[Collected data]

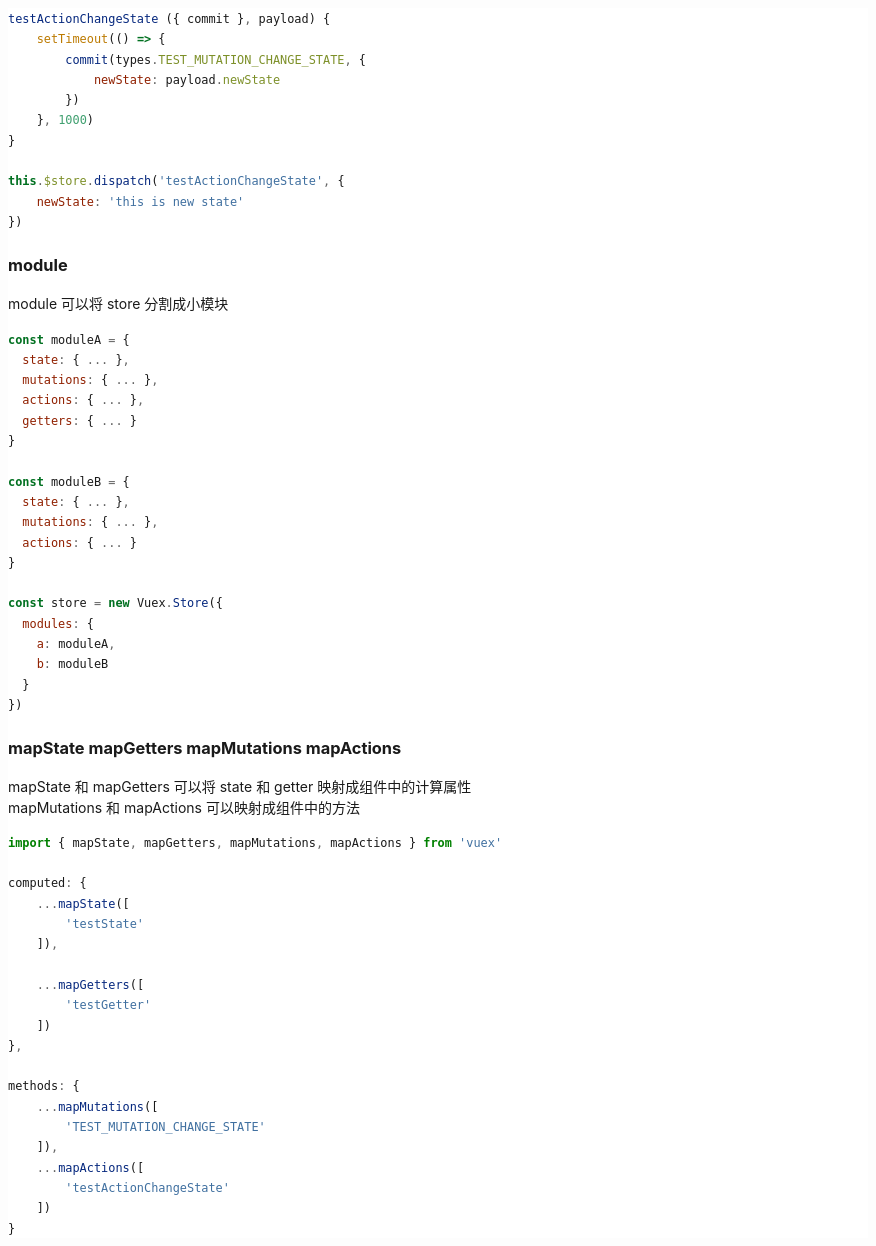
 ```js
testActionChangeState ({ commit }, payload) {
    setTimeout(() => {
        commit(types.TEST_MUTATION_CHANGE_STATE, {
            newState: payload.newState
        })
    }, 1000)
}

this.$store.dispatch('testActionChangeState', {
    newState: 'this is new state'
})
```

### module

module 可以将 store 分割成小模块

```js
const moduleA = {
  state: { ... },
  mutations: { ... },
  actions: { ... },
  getters: { ... }
}

const moduleB = {
  state: { ... },
  mutations: { ... },
  actions: { ... }
}

const store = new Vuex.Store({
  modules: {
    a: moduleA,
    b: moduleB
  }
})
```

### mapState mapGetters mapMutations mapActions

mapState 和 mapGetters 可以将 state 和 getter 映射成组件中的计算属性  
mapMutations 和 mapActions 可以映射成组件中的方法

```js
import { mapState, mapGetters, mapMutations, mapActions } from 'vuex'

computed: {
    ...mapState([
        'testState'
    ]),

    ...mapGetters([
        'testGetter'
    ])
},

methods: {
    ...mapMutations([
        'TEST_MUTATION_CHANGE_STATE'
    ]),
    ...mapActions([
        'testActionChangeState'
    ])
}
```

Aim of the task:
All the records need to be set down word for word, with the images left out.

Task solution:
 ```js
testActionChangeState ({ commit }, payload) {
    setTimeout(() => {
        commit(types.TEST_MUTATION_CHANGE_STATE, {
            newState: payload.newState
        })
    }, 1000)
}

this.$store.dispatch('testActionChangeState', {
    newState: 'this is new state'
})
```

### module

module 可以将 store 分割成小模块

```js
const moduleA = {
  state: { ... },
  mutations: { ... },
  actions: { ... },
  getters: { ... }
}

const moduleB = {
  state: { ... },
  mutations: { ... },
  actions: { ... }
}

const store = new Vuex.Store({
  modules: {
    a: moduleA,
    b: moduleB
  }
})
```

### mapState mapGetters mapMutations mapActions

mapState 和 mapGetters 可以将 state 和 getter 映射成组件中的计算属性  
mapMutations 和 mapActions 可以映射成组件中的方法

```js
import { mapState, mapGetters, mapMutations, mapActions } from 'vuex'

computed: {
    ...mapState([
        'testState'
    ]),

    ...mapGetters([
        'testGetter'
    ])
},

methods: {
    ...mapMutations([
        'TEST_MUTATION_CHANGE_STATE'
    ]),
    ...mapActions([
        'testActionChangeState'
    ])
}
```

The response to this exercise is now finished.